Ni bien terminó de cantar un pájaro me
preguntó:
- ¿Vos… sos feliz?
Y me agarró totalmente fuera de juego. A contra
pierna. Y sin arquero. En realidad, como siempre. Es que eso era lo que me
fascinaba de ella. Me trascendía desde todo punto de vista. Su mirada me era
tan poderosa, que yo quedaba desnudo de cualquier posibilidad; su voz entonaba
la armonía perfecta que hacía contacto eléctrico con mi cerebro; su cuerpo
alimentaba esas fantasías que se empiezan a atravesar a oscuras y a machetazos
en la selva de la tierna edad; y su pensamiento, cuando lo compartía, me destrozaba
la razón.
- Sí, ahora, acá, con vos, soy feliz- le
contesté, medio tartamudeando.
- ¿Cómo lo sabés? ¿Qué es la felicidad para
vos?
Esas preguntas me hacían acordar a las clases
de catequesis del colegio. Pero claro, con la monja siempre era a libro
abierto. Acá me jugaba la huida, con la chica de las lunas en los ojos.
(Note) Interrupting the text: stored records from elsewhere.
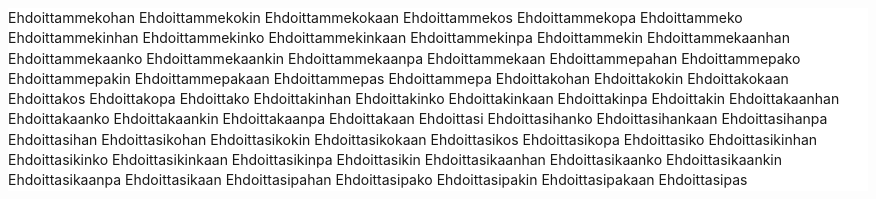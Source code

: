 Ehdoittammekohan
Ehdoittammekokin
Ehdoittammekokaan
Ehdoittammekos
Ehdoittammekopa
Ehdoittammeko
Ehdoittammekinhan
Ehdoittammekinko
Ehdoittammekinkaan
Ehdoittammekinpa
Ehdoittammekin
Ehdoittammekaanhan
Ehdoittammekaanko
Ehdoittammekaankin
Ehdoittammekaanpa
Ehdoittammekaan
Ehdoittammepahan
Ehdoittammepako
Ehdoittammepakin
Ehdoittammepakaan
Ehdoittammepas
Ehdoittammepa
Ehdoittakohan
Ehdoittakokin
Ehdoittakokaan
Ehdoittakos
Ehdoittakopa
Ehdoittako
Ehdoittakinhan
Ehdoittakinko
Ehdoittakinkaan
Ehdoittakinpa
Ehdoittakin
Ehdoittakaanhan
Ehdoittakaanko
Ehdoittakaankin
Ehdoittakaanpa
Ehdoittakaan
Ehdoittasi
Ehdoittasihanko
Ehdoittasihankaan
Ehdoittasihanpa
Ehdoittasihan
Ehdoittasikohan
Ehdoittasikokin
Ehdoittasikokaan
Ehdoittasikos
Ehdoittasikopa
Ehdoittasiko
Ehdoittasikinhan
Ehdoittasikinko
Ehdoittasikinkaan
Ehdoittasikinpa
Ehdoittasikin
Ehdoittasikaanhan
Ehdoittasikaanko
Ehdoittasikaankin
Ehdoittasikaanpa
Ehdoittasikaan
Ehdoittasipahan
Ehdoittasipako
Ehdoittasipakin
Ehdoittasipakaan
Ehdoittasipas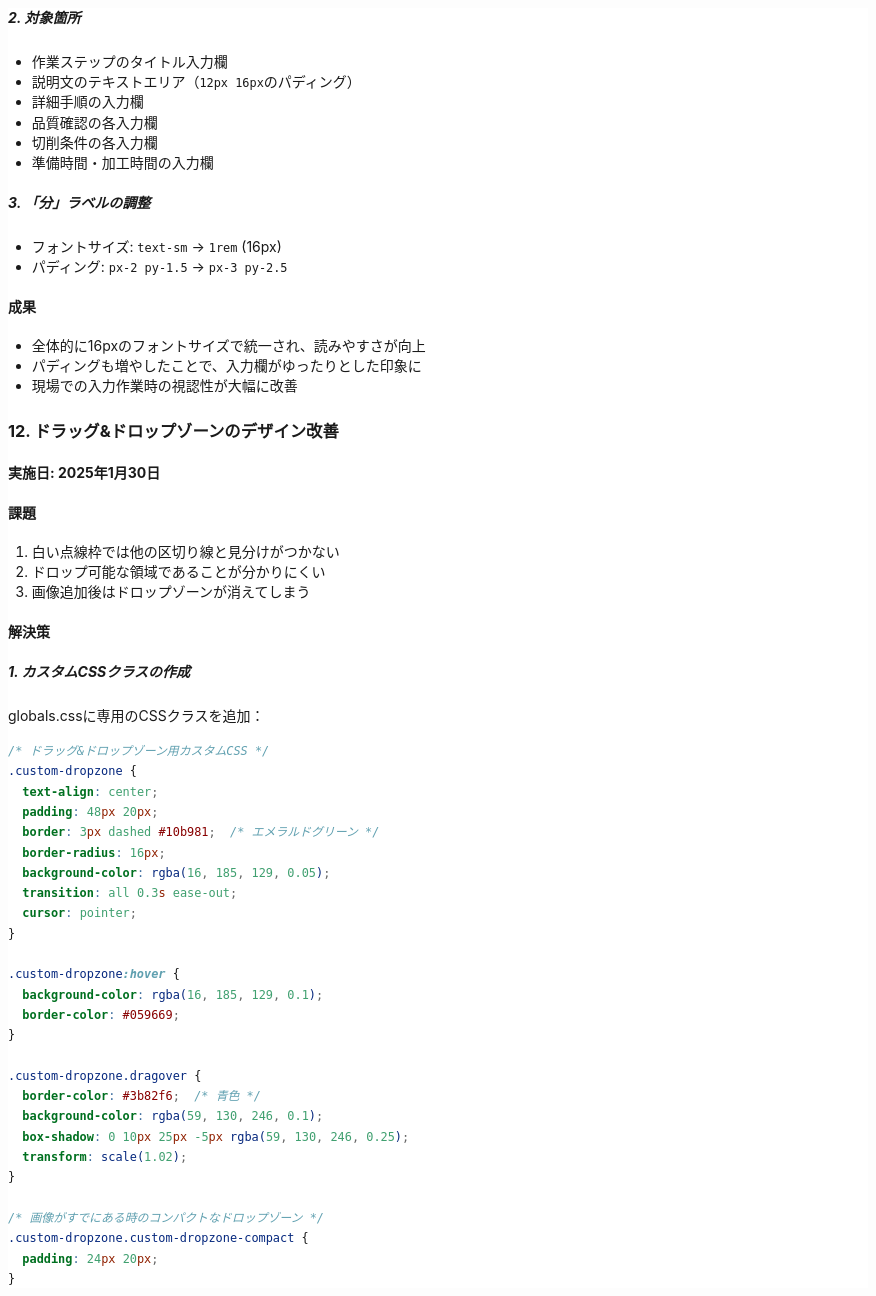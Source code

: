 ##### 2. 対象箇所
- 作業ステップのタイトル入力欄
- 説明文のテキストエリア（`12px 16px`のパディング）
- 詳細手順の入力欄
- 品質確認の各入力欄
- 切削条件の各入力欄
- 準備時間・加工時間の入力欄

##### 3. 「分」ラベルの調整
- フォントサイズ: `text-sm` → `1rem` (16px)
- パディング: `px-2 py-1.5` → `px-3 py-2.5`

#### 成果
- 全体的に16pxのフォントサイズで統一され、読みやすさが向上
- パディングも増やしたことで、入力欄がゆったりとした印象に
- 現場での入力作業時の視認性が大幅に改善

### 12. ドラッグ&ドロップゾーンのデザイン改善

#### 実施日: 2025年1月30日

#### 課題
1. 白い点線枠では他の区切り線と見分けがつかない
2. ドロップ可能な領域であることが分かりにくい
3. 画像追加後はドロップゾーンが消えてしまう

#### 解決策

##### 1. カスタムCSSクラスの作成
globals.cssに専用のCSSクラスを追加：

```css
/* ドラッグ&ドロップゾーン用カスタムCSS */
.custom-dropzone {
  text-align: center;
  padding: 48px 20px;
  border: 3px dashed #10b981;  /* エメラルドグリーン */
  border-radius: 16px;
  background-color: rgba(16, 185, 129, 0.05);
  transition: all 0.3s ease-out;
  cursor: pointer;
}

.custom-dropzone:hover {
  background-color: rgba(16, 185, 129, 0.1);
  border-color: #059669;
}

.custom-dropzone.dragover {
  border-color: #3b82f6;  /* 青色 */
  background-color: rgba(59, 130, 246, 0.1);
  box-shadow: 0 10px 25px -5px rgba(59, 130, 246, 0.25);
  transform: scale(1.02);
}

/* 画像がすでにある時のコンパクトなドロップゾーン */
.custom-dropzone.custom-dropzone-compact {
  padding: 24px 20px;
}
```
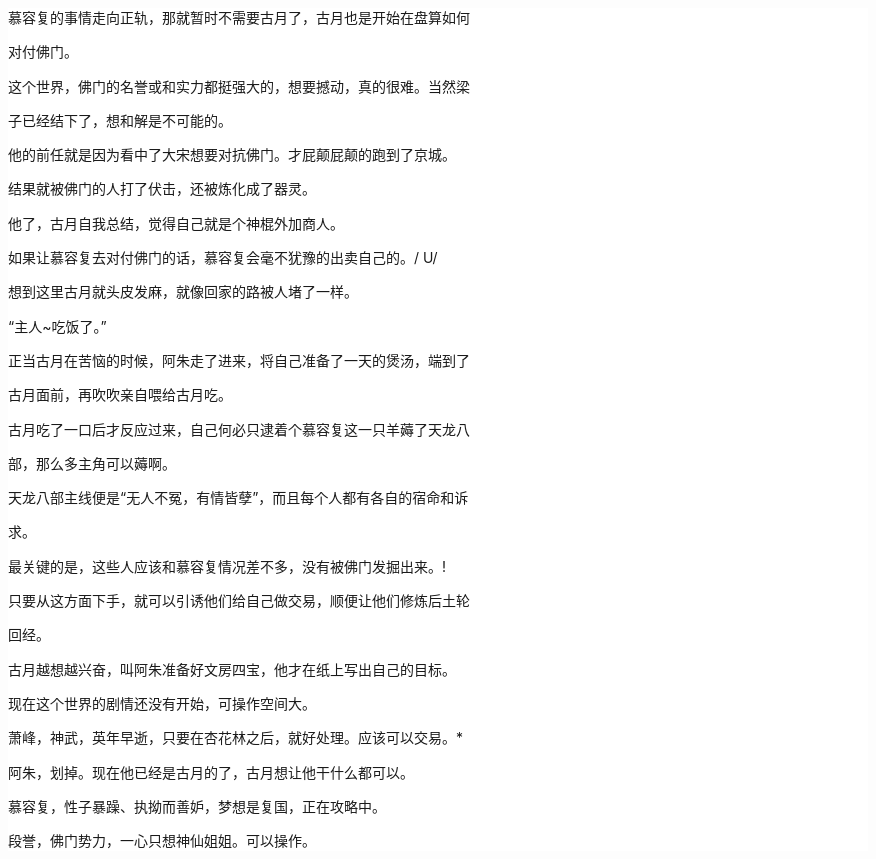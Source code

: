 慕容复的事情走向正轨，那就暂时不需要古月了，古月也是开始在盘算如何

对付佛门。

这个世界，佛门的名誉或和实力都挺强大的，想要撼动，真的很难。当然梁

子已经结下了，想和解是不可能的。



他的前任就是因为看中了大宋想要对抗佛门。才屁颠屁颠的跑到了京城。



结果就被佛门的人打了伏击，还被炼化成了器灵。

他了，古月自我总结，觉得自己就是个神棍外加商人。

如果让慕容复去对付佛门的话，慕容复会毫不犹豫的出卖自己的。/   U/



想到这里古月就头皮发麻，就像回家的路被人堵了一样。



“主人~吃饭了。”



正当古月在苦恼的时候，阿朱走了进来，将自己准备了一天的煲汤，端到了

古月面前，再吹吹亲自喂给古月吃。



古月吃了一口后才反应过来，自己何必只逮着个慕容复这一只羊薅了天龙八

部，那么多主角可以薅啊。



天龙八部主线便是“无人不冤，有情皆孽”，而且每个人都有各自的宿命和诉

求。

最关键的是，这些人应该和慕容复情况差不多，没有被佛门发掘出来。!

只要从这方面下手，就可以引诱他们给自己做交易，顺便让他们修炼后土轮

回经。

古月越想越兴奋，叫阿朱准备好文房四宝，他才在纸上写出自己的目标。



现在这个世界的剧情还没有开始，可操作空间大。



萧峰，神武，英年早逝，只要在杏花林之后，就好处理。应该可以交易。*



阿朱，划掉。现在他已经是古月的了，古月想让他干什么都可以。

慕容复，性子暴躁、执拗而善妒，梦想是复国，正在攻略中。



段誉，佛门势力，一心只想神仙姐姐。可以操作。
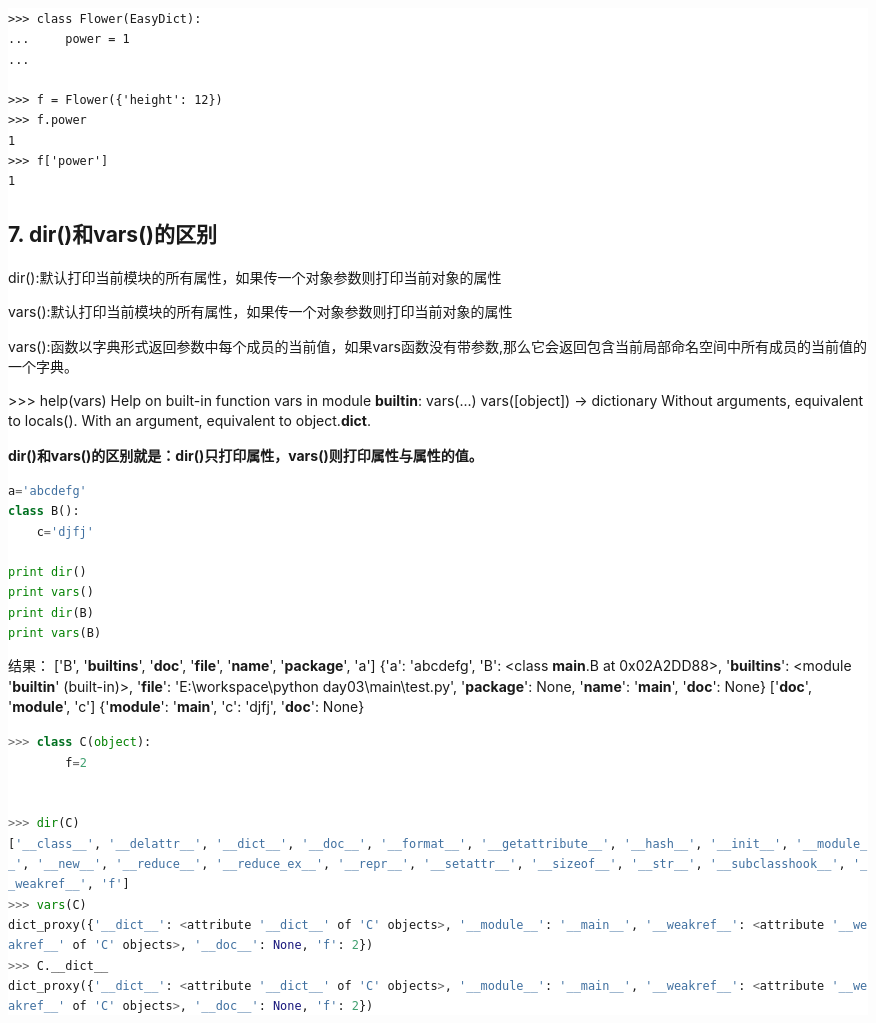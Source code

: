 

```html
>>> class Flower(EasyDict):
...     power = 1
...

>>> f = Flower({'height': 12})
>>> f.power
1
>>> f['power']
1
```

## 7. dir()和vars()的区别

dir():默认打印当前模块的所有属性，如果传一个对象参数则打印当前对象的属性

vars():默认打印当前模块的所有属性，如果传一个对象参数则打印当前对象的属性



vars():函数以字典形式返回参数中每个成员的当前值，如果vars函数没有带参数,那么它会返回包含当前局部命名空间中所有成员的当前值的一个字典。

\>>> help(vars)
Help on built-in function vars in module __builtin__:
vars(...)
  vars([object]) -> dictionary 
  Without arguments, equivalent to locals().
  With an argument, equivalent to object.__dict__.

**dir()和vars()的区别就是：dir()只打印属性，vars()则打印属性与属性的值。**



```python
a='abcdefg'
class B():
    c='djfj'
 
print dir()
print vars()
print dir(B)
print vars(B)
```

结果：
['B', '__builtins__', '__doc__', '__file__', '__name__', '__package__', 'a']
{'a': 'abcdefg', 'B': <class __main__.B at 0x02A2DD88>, '__builtins__': <module '__builtin__' (built-in)>, '__file__': 'E:\\workspace\\python day03\\main\\test.py', '__package__': None, '__name__': '__main__', '__doc__': None}
['__doc__', '__module__', 'c']
{'__module__': '__main__', 'c': 'djfj', '__doc__': None}



```python
>>> class C(object):
	    f=2
 
	
>>> dir(C)
['__class__', '__delattr__', '__dict__', '__doc__', '__format__', '__getattribute__', '__hash__', '__init__', '__module__', '__new__', '__reduce__', '__reduce_ex__', '__repr__', '__setattr__', '__sizeof__', '__str__', '__subclasshook__', '__weakref__', 'f']
>>> vars(C)
dict_proxy({'__dict__': <attribute '__dict__' of 'C' objects>, '__module__': '__main__', '__weakref__': <attribute '__weakref__' of 'C' objects>, '__doc__': None, 'f': 2})
>>> C.__dict__
dict_proxy({'__dict__': <attribute '__dict__' of 'C' objects>, '__module__': '__main__', '__weakref__': <attribute '__weakref__' of 'C' objects>, '__doc__': None, 'f': 2})
```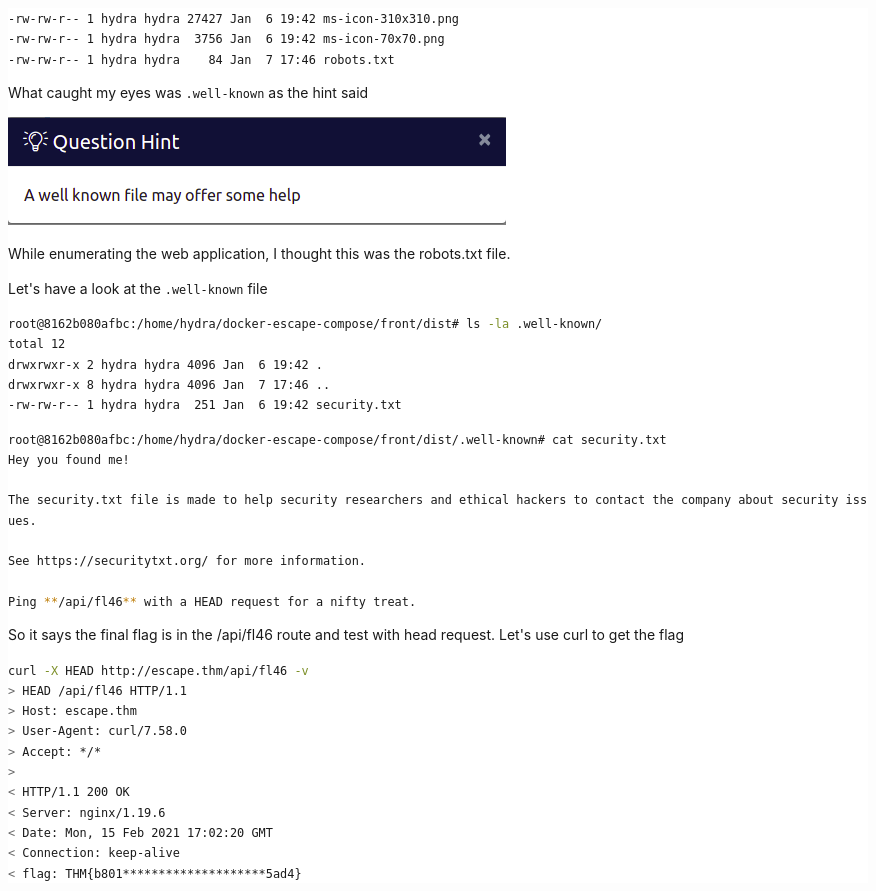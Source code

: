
 ```bash
-rw-rw-r-- 1 hydra hydra 27427 Jan  6 19:42 ms-icon-310x310.png
-rw-rw-r-- 1 hydra hydra  3756 Jan  6 19:42 ms-icon-70x70.png
-rw-rw-r-- 1 hydra hydra    84 Jan  7 17:46 robots.txt
```

What caught my eyes was `.well-known` as the hint said

![/assets/images/TryHackMe/The_Great_Escape/Untitled%206.png](/assets/images/TryHackMe/The_Great_Escape/Untitled%206.png)

While enumerating the web application, I thought this was the robots.txt file.

Let's have a look at the `.well-known` file

```bash
root@8162b080afbc:/home/hydra/docker-escape-compose/front/dist# ls -la .well-known/
total 12
drwxrwxr-x 2 hydra hydra 4096 Jan  6 19:42 .
drwxrwxr-x 8 hydra hydra 4096 Jan  7 17:46 ..
-rw-rw-r-- 1 hydra hydra  251 Jan  6 19:42 security.txt
```

```bash
root@8162b080afbc:/home/hydra/docker-escape-compose/front/dist/.well-known# cat security.txt 
Hey you found me!

The security.txt file is made to help security researchers and ethical hackers to contact the company about security issues.

See https://securitytxt.org/ for more information.

Ping **/api/fl46** with a HEAD request for a nifty treat.
```

So it says the final flag is in the /api/fl46 route and test with head request. Let's use curl to get the flag

```bash
curl -X HEAD http://escape.thm/api/fl46 -v
> HEAD /api/fl46 HTTP/1.1
> Host: escape.thm
> User-Agent: curl/7.58.0
> Accept: */*
> 
< HTTP/1.1 200 OK
< Server: nginx/1.19.6
< Date: Mon, 15 Feb 2021 17:02:20 GMT
< Connection: keep-alive
< flag: THM{b801********************5ad4}

```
Más tarde en mi vida leería algo de filosofía,
de Aristóteles, de Platón y quizás alcanzara un grado mayor de acercamiento a
lo que estos sabios decían que era la felicidad. Pero a los doce no tenía la
más mínima idea. Y estaba bastante lejos de tenerla.
Sin embargo, creo que en esas horas que corrí
por los bosques con aquella chica, fui feliz. No sabía las justificaciones
filosóficas, ni las sé hoy, pero creo que si la felicidad fuera invadida alguna
vez por los ejércitos de la razón, dejaría ya de ser felicidad. Y pasaría a ser
algo explicable.
- No sé, es lo que siento. Soy feliz acá y
ahora. Con vos. Porque solo acá no lo sería- dije.
Ella me apuntó con esas dos lunas y me sonrió.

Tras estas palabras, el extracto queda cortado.